Here is a letter from one man:
“I am 36 years old, and have stammered for 28 years. I don’t stammer so bad, but just bad enough to spoil my life. I always have to take a back seat in company. I belong to three lodges, but I do not take part in any of them because I am afraid they will ask me to take part in the order. It would make me feel cheap. I have often felt like committing suicide, but I would pull my nerves together and make the best of it again. I am now a janitor at a school.”

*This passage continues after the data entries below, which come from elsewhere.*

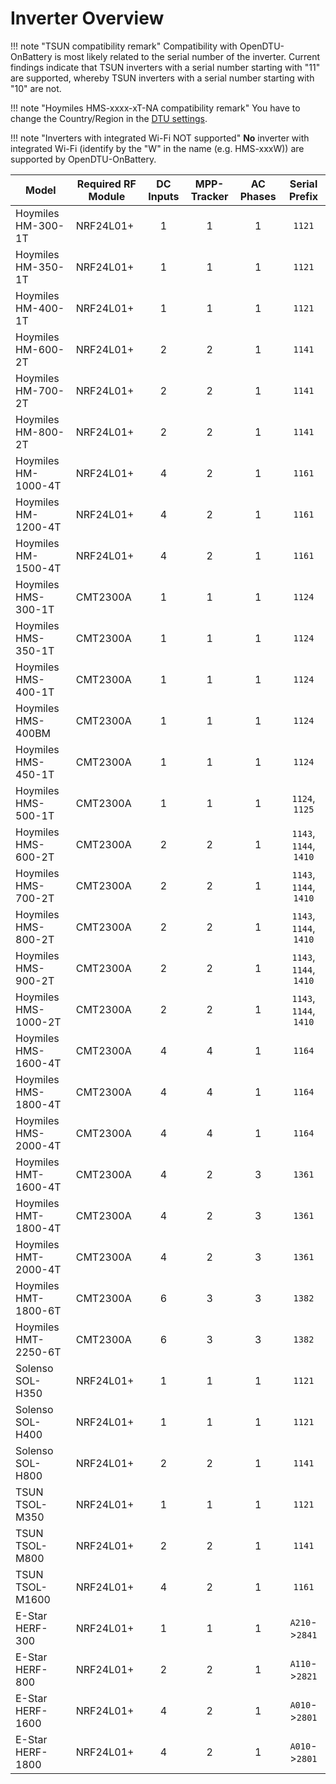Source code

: # Inverter Overview

!!! note "TSUN compatibility remark"
    Compatibility with OpenDTU-OnBattery is most likely related to the serial number of the inverter. Current findings indicate that TSUN inverters with a serial number starting with "11" are supported, whereby TSUN inverters with a serial number starting with "10" are not.

!!! note "Hoymiles HMS-xxxx-xT-NA compatibility remark"
    You have to change the Country/Region in the [DTU settings](../firmware/configuration/dtu_settings.md#cmt2300a-regioncountry).

!!! note "Inverters with integrated Wi-Fi NOT supported"
    **No** inverter with integrated Wi-Fi (identify by the "W" in the name (e.g. HMS-xxxW)) are supported by OpenDTU-OnBattery.

| Model                | Required RF Module | DC Inputs | MPP-Tracker | AC Phases | Serial Prefix          |
| ---------------------| ------------------ | :-------: | :---------: | :-------: | :--------------------: |
| Hoymiles HM-300-1T   | NRF24L01+          | 1         | 1           | 1         | `1121`                 |
| Hoymiles HM-350-1T   | NRF24L01+          | 1         | 1           | 1         | `1121`                 |
| Hoymiles HM-400-1T   | NRF24L01+          | 1         | 1           | 1         | `1121`                 |
| Hoymiles HM-600-2T   | NRF24L01+          | 2         | 2           | 1         | `1141`                 |
| Hoymiles HM-700-2T   | NRF24L01+          | 2         | 2           | 1         | `1141`                 |
| Hoymiles HM-800-2T   | NRF24L01+          | 2         | 2           | 1         | `1141`                 |
| Hoymiles HM-1000-4T  | NRF24L01+          | 4         | 2           | 1         | `1161`                 |
| Hoymiles HM-1200-4T  | NRF24L01+          | 4         | 2           | 1         | `1161`                 |
| Hoymiles HM-1500-4T  | NRF24L01+          | 4         | 2           | 1         | `1161`                 |
| Hoymiles HMS-300-1T  | CMT2300A           | 1         | 1           | 1         | `1124`                 |
| Hoymiles HMS-350-1T  | CMT2300A           | 1         | 1           | 1         | `1124`                 |
| Hoymiles HMS-400-1T  | CMT2300A           | 1         | 1           | 1         | `1124`                 |
| Hoymiles HMS-400BM   | CMT2300A           | 1         | 1           | 1         | `1124`                 |
| Hoymiles HMS-450-1T  | CMT2300A           | 1         | 1           | 1         | `1124`                 |
| Hoymiles HMS-500-1T  | CMT2300A           | 1         | 1           | 1         | `1124`, `1125`         |
| Hoymiles HMS-600-2T  | CMT2300A           | 2         | 2           | 1         | `1143`, `1144`, `1410` |
| Hoymiles HMS-700-2T  | CMT2300A           | 2         | 2           | 1         | `1143`, `1144`, `1410` |
| Hoymiles HMS-800-2T  | CMT2300A           | 2         | 2           | 1         | `1143`, `1144`, `1410` |
| Hoymiles HMS-900-2T  | CMT2300A           | 2         | 2           | 1         | `1143`, `1144`, `1410` |
| Hoymiles HMS-1000-2T | CMT2300A           | 2         | 2           | 1         | `1143`, `1144`, `1410` |
| Hoymiles HMS-1600-4T | CMT2300A           | 4         | 4           | 1         | `1164`                 |
| Hoymiles HMS-1800-4T | CMT2300A           | 4         | 4           | 1         | `1164`                 |
| Hoymiles HMS-2000-4T | CMT2300A           | 4         | 4           | 1         | `1164`                 |
| Hoymiles HMT-1600-4T | CMT2300A           | 4         | 2           | 3         | `1361`                 |
| Hoymiles HMT-1800-4T | CMT2300A           | 4         | 2           | 3         | `1361`                 |
| Hoymiles HMT-2000-4T | CMT2300A           | 4         | 2           | 3         | `1361`                 |
| Hoymiles HMT-1800-6T | CMT2300A           | 6         | 3           | 3         | `1382`                 |
| Hoymiles HMT-2250-6T | CMT2300A           | 6         | 3           | 3         | `1382`                 |
| Solenso SOL-H350     | NRF24L01+          | 1         | 1           | 1         | `1121`                 |
| Solenso SOL-H400     | NRF24L01+          | 1         | 1           | 1         | `1121`                 |
| Solenso SOL-H800     | NRF24L01+          | 2         | 2           | 1         | `1141`                 |
| TSUN TSOL-M350       | NRF24L01+          | 1         | 1           | 1         | `1121`                 |
| TSUN TSOL-M800       | NRF24L01+          | 2         | 2           | 1         | `1141`                 |
| TSUN TSOL-M1600      | NRF24L01+          | 4         | 2           | 1         | `1161`                 |
| E-Star HERF-300      | NRF24L01+          | 1         | 1           | 1         | `A210`->`2841`         |
| E-Star HERF-800      | NRF24L01+          | 2         | 2           | 1         | `A110`->`2821`         |
| E-Star HERF-1600     | NRF24L01+          | 4         | 2           | 1         | `A010`->`2801`         |
| E-Star HERF-1800     | NRF24L01+          | 4         | 2           | 1         | `A010`->`2801`         |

HOPELESS IN BUSINESS: There is not a young man stammerer in this whole country who would not work night and day to be cured of stammering if he realized the hopelessness of trying to be a success in a business way, handicapped by stammering, unable to talk fluently, clearly and intelligently.
A man says:
“I am 33 years old and single. I have stammered ever since I was a child. It has made me nervous. At my age it is very embarrassing to me to stutter. I kept getting more nervous from year to year, and finally I have had to give up my position. I was a long-hand biller for ten years, but I am now troubled with writer’s cramp and unable to do much. I can’t get a clerk’s job because of my stuttering.”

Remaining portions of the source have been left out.